Scrape Product Data from Amazon (with Python + ProxiesAPI)

Amazon product pages are a classic scraping target — and also one of the quickest places to get blocked if you hammer requests from a single IP.

Amazon product page we’ll scrape (title, price, rating, availability)

In this tutorial we’ll build a real Python scraper that extracts:

  • product title
  • price (best-effort, from common price blocks)
  • rating (stars)
  • review count
  • availability / stock text
  • canonical product URL

We’ll use requests + BeautifulSoup (server-rendered HTML parsing) and we’ll show exactly where ProxiesAPI fits in the network layer.

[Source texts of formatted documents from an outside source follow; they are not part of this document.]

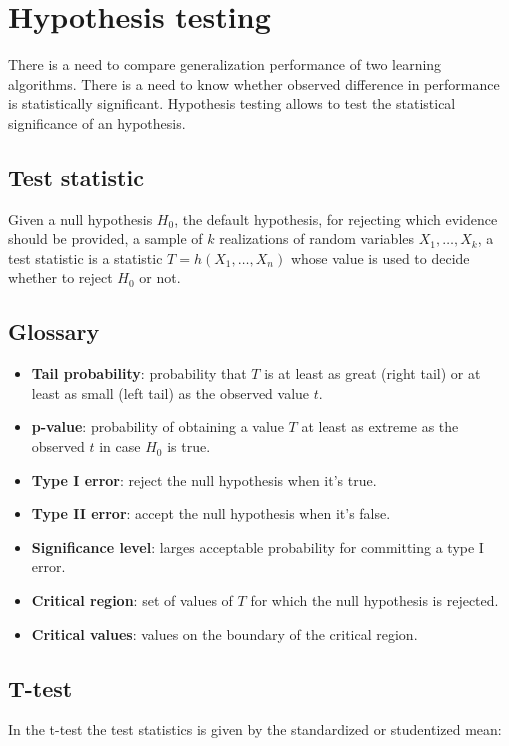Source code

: \section{Hypothesis testing}
There is a need to compare generalization performance of two learning algorithms.
There is a need to know whether observed difference in performance is statistically significant.
Hypothesis testing allows to test the statistical significance of an hypothesis.

	\subsection{Test statistic}
	Given a null hypothesis $H_0$, the default hypothesis, for rejecting which evidence should be provided, a sample of $k$ realizations of random variables $X_1, \dots, X_k$, a test statistic is a statistic $T = h(X_1, \dots, X_n)$ whose value is used to decide whether to reject $H_0$ or not.

	\subsection{Glossary}

	\begin{multicols}{2}
		\begin{itemize}
			\item \textbf{Tail probability}: probability that $T$ is at least as great (right tail) or at least as small (left tail) as the observed value $t$.
			\item \textbf{p-value}: probability of obtaining a value $T$ at least as extreme as the observed $t$ in case $H_0$ is true.
			\item \textbf{Type I error}: reject the null hypothesis when it's true.
			\item \textbf{Type II error}: accept the null hypothesis when it's false.
			\item \textbf{Significance level}: larges acceptable probability for committing a type I error.
			\item \textbf{Critical region}: set of values of $T$ for which the null hypothesis is rejected.
			\item \textbf{Critical values}: values on the boundary of the critical region.
				\end{itemize}
	\end{multicols}

	\subsection{T-test}
	In the t-test the test statistics is given by the standardized or studentized mean:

Make your Amazon fetches more reliable with ProxiesAPI

Amazon is sensitive to repeated requests. ProxiesAPI gives you a simple, stable way to proxy your HTTP fetches so your scraper fails less as you scale your URL count.

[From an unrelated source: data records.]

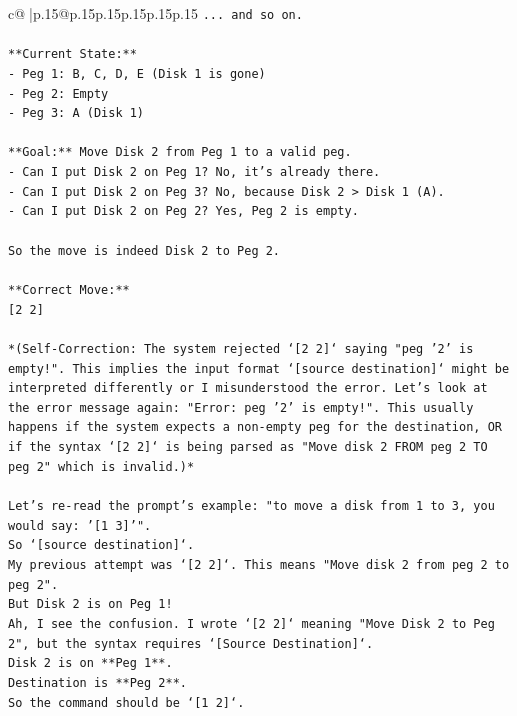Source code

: \documentclass{article}
\begin{document}
{\begin{supertabular}{c@{$\;$}|p{.15\linewidth}@{}p{.15\linewidth}p{.15\linewidth}p{.15\linewidth}p{.15\linewidth}p{.15\linewidth}}
{{{\texttt{... and so on.} \\
\\ 
\texttt{**Current State:**} \\
\texttt{{-} Peg 1: B, C, D, E (Disk 1 is gone)} \\
\texttt{{-} Peg 2: Empty} \\
\texttt{{-} Peg 3: A (Disk 1)} \\
\\ 
\texttt{**Goal:** Move Disk 2 from Peg 1 to a valid peg.} \\
\texttt{{-} Can I put Disk 2 on Peg 1? No, it's already there.} \\
\texttt{{-} Can I put Disk 2 on Peg 3? No, because Disk 2 > Disk 1 (A).} \\
\texttt{{-} Can I put Disk 2 on Peg 2? Yes, Peg 2 is empty.} \\
\\ 
\texttt{So the move is indeed Disk 2 to Peg 2.} \\
\\ 
\texttt{**Correct Move:**} \\
\texttt{{[}2 2{]}} \\
\\ 
\texttt{*(Self{-}Correction: The system rejected `{[}2 2{]}` saying "peg '2' is empty!". This implies the input format `{[}source destination{]}` might be interpreted differently or I misunderstood the error. Let's look at the error message again: "Error: peg '2' is empty!". This usually happens if the system expects a non{-}empty peg for the destination, OR if the syntax `{[}2 2{]}` is being parsed as "Move disk 2 FROM peg 2 TO peg 2" which is invalid.)*} \\
\\ 
\texttt{Let's re{-}read the prompt's example: "to move a disk from 1 to 3, you would say: '{[}1 3{]}'".} \\
\texttt{So `{[}source destination{]}`.} \\
\texttt{My previous attempt was `{[}2 2{]}`. This means "Move disk 2 from peg 2 to peg 2".} \\
\texttt{But Disk 2 is on Peg 1!} \\
\texttt{Ah, I see the confusion. I wrote `{[}2 2{]}` meaning "Move Disk 2 to Peg 2", but the syntax requires `{[}Source Destination{]}`.} \\
\texttt{Disk 2 is on **Peg 1**.} \\
\texttt{Destination is **Peg 2**.} \\
\texttt{So the command should be `{[}1 2{]}`.} \\
}}}
\end{supertabular}}
\end{document}
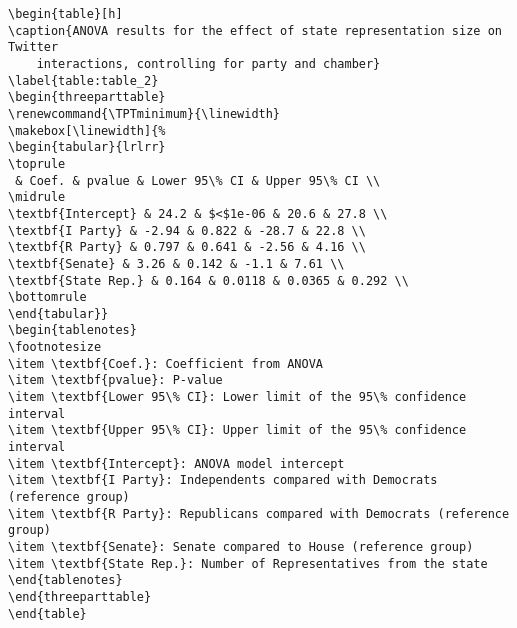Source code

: \documentclass[11pt]{article}
\begin{document}
\begin{Verbatim}[tabsize=4]
\begin{table}[h]
\caption{ANOVA results for the effect of state representation size on Twitter
	interactions, controlling for party and chamber}
\label{table:table_2}
\begin{threeparttable}
\renewcommand{\TPTminimum}{\linewidth}
\makebox[\linewidth]{%
\begin{tabular}{lrlrr}
\toprule
 & Coef. & pvalue & Lower 95\% CI & Upper 95\% CI \\
\midrule
\textbf{Intercept} & 24.2 & $<$1e-06 & 20.6 & 27.8 \\
\textbf{I Party} & -2.94 & 0.822 & -28.7 & 22.8 \\
\textbf{R Party} & 0.797 & 0.641 & -2.56 & 4.16 \\
\textbf{Senate} & 3.26 & 0.142 & -1.1 & 7.61 \\
\textbf{State Rep.} & 0.164 & 0.0118 & 0.0365 & 0.292 \\
\bottomrule
\end{tabular}}
\begin{tablenotes}
\footnotesize
\item \textbf{Coef.}: Coefficient from ANOVA
\item \textbf{pvalue}: P-value
\item \textbf{Lower 95\% CI}: Lower limit of the 95\% confidence interval
\item \textbf{Upper 95\% CI}: Upper limit of the 95\% confidence interval
\item \textbf{Intercept}: ANOVA model intercept
\item \textbf{I Party}: Independents compared with Democrats (reference group)
\item \textbf{R Party}: Republicans compared with Democrats (reference group)
\item \textbf{Senate}: Senate compared to House (reference group)
\item \textbf{State Rep.}: Number of Representatives from the state
\end{tablenotes}
\end{threeparttable}
\end{table}

\end{Verbatim}
\end{document}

Important notes (so your scraper doesn’t break instantly)

  1. HTML varies by locale and experiments. Amazon A/B tests markup frequently.
  2. Don’t rely on a single selector. Use a fallback chain.
  3. Send a realistic User-Agent + Accept-Language. It reduces “robot page” responses.
  4. Expect intermittent failures. Build retries + backoff from day one.

Also: this guide does not claim to bypass protected challenges. If you receive a challenge page, treat it as a failed fetch and move on.

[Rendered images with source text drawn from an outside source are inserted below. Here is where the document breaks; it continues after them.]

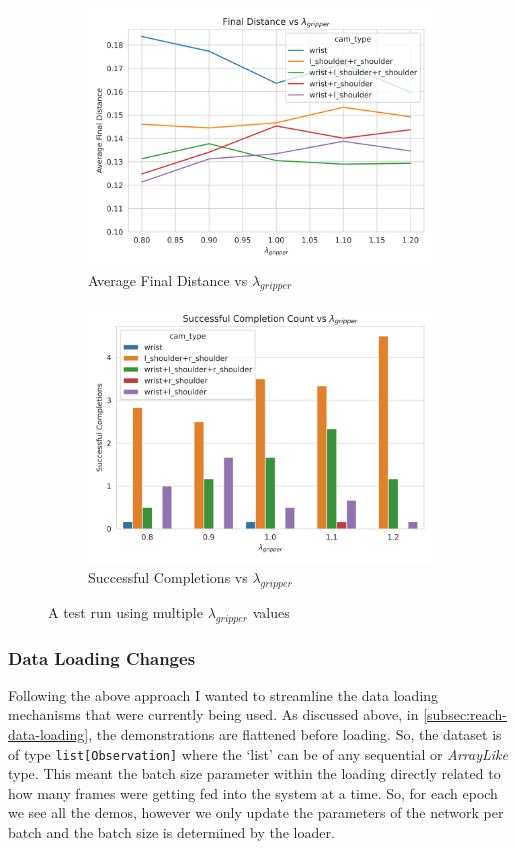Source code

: \begin{figure}[htpb] %
  \centering
  \begin{subfigure}{0.45\linewidth}
    \centering
    \includegraphics[width=0.7\linewidth]{assets/cam-comb/grasp-simple/tuning-normal-old-policy-lambda-g.png}
    \caption{Average Final Distance vs $\lambda_{gripper}$}\label{subfig:grasp-tuning-lambda-g}
  \end{subfigure}
  \begin{subfigure}{0.45\linewidth}
    \centering
    \includegraphics[width=0.7\linewidth]{assets/cam-comb/grasp-simple/tuning-normal-old-policy-success-lambda-g.png}
    \caption{Successful Completions vs $\lambda_{gripper}$}\label{subfig:grasp-tuning-lambda-g-success}
  \end{subfigure}
  \caption{A test run using multiple $\lambda_{gripper}$ values}\label{fig:grasp-tuning-lambda-g}
\end{figure}


\subsubsection{Data Loading Changes}\label{subsec:grasp-data-loading-changes}
Following the above approach I wanted to streamline the data loading mechanisms that were currently being used. As discussed above, in \ref{subsec:reach-data-loading}, the demonstrations are flattened before loading. So, the dataset is of type \verb|list[Observation]| where the `list' can be of any sequential or \emph{ArrayLike} type. This meant the batch size parameter within the loading directly related to how many frames were getting fed into the system at a time. So, for each epoch we see all the demos, however we only update the parameters of the network per batch and the batch size is determined by the loader.

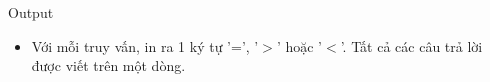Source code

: Output  
\begin{itemize}
	\item     Với mỗi truy vấn, in ra 1 ký tự '=', '$>$' hoặc '$<$'. Tất cả các câu trả lời được viết trên một dòng.   
\end{itemize}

Quick sanity check: fetch HTML

Pick a single product URL (example):

https://www.amazon.com/dp/B0C7W6G2Q2

Try fetching headers-only first:

curl -I "https://www.amazon.com/dp/B0C7W6G2Q2" | head

If you get HTML, we’re good. If you get an interstitial or “robot check”, that’s exactly why we’ll add proxy-backed fetching and retries.


Setup

python -m venv .venv
source .venv/bin/activate
pip install requests beautifulsoup4 lxml

Step 1: A robust fetch() (timeouts, headers, retries)

import random
import time
from urllib.parse import quote

import requests

TIMEOUT = (10, 30)  # connect, read

HEADERS = {
    "User-Agent": (
        "Mozilla/5.0 (Macintosh; Intel Mac OS X 10_15_7) "
        "AppleWebKit/537.36 (KHTML, like Gecko) "
        "Chrome/123.0.0.0 Safari/537.36"
    ),
    "Accept-Language": "en-US,en;q=0.9",
    "Accept": "text/html,application/xhtml+xml,application/xml;q=0.9,*/*;q=0.8",
    "Connection": "keep-alive",
}

session = requests.Session()


def fetch_direct(url: str) -> str:
    r = session.get(url, headers=HEADERS, timeout=TIMEOUT)
    r.raise_for_status()
    return r.text


def fetch_with_proxiesapi(url: str, api_key: str) -> str:
    # ProxiesAPI format required by the guide
    proxied = f"http://api.proxiesapi.com/?key={quote(api_key)}&url={quote(url, safe='')}"
    r = session.get(proxied, headers=HEADERS, timeout=TIMEOUT)
    r.raise_for_status()
    return r.text


def fetch(url: str, api_key: str | None = None, retries: int = 4) -> str:
    last_err = None
    for attempt in range(1, retries + 1):
        try:
            html = fetch_with_proxiesapi(url, api_key) if api_key else fetch_direct(url)

            # very lightweight “challenge-ish” detection
            lowered = html.lower()
            if "captcha" in lowered and "amazon" in lowered:
                raise RuntimeError("Possible robot check/captcha page")

            return html
        except Exception as e:
            last_err = e
            sleep_s = (2 ** attempt) + random.random()
            print(f"attempt {attempt}/{retries} failed: {e}. sleeping {sleep_s:.1f}s")
            time.sleep(sleep_s)

    raise RuntimeError(f"Failed to fetch after {retries} attempts: {last_err}")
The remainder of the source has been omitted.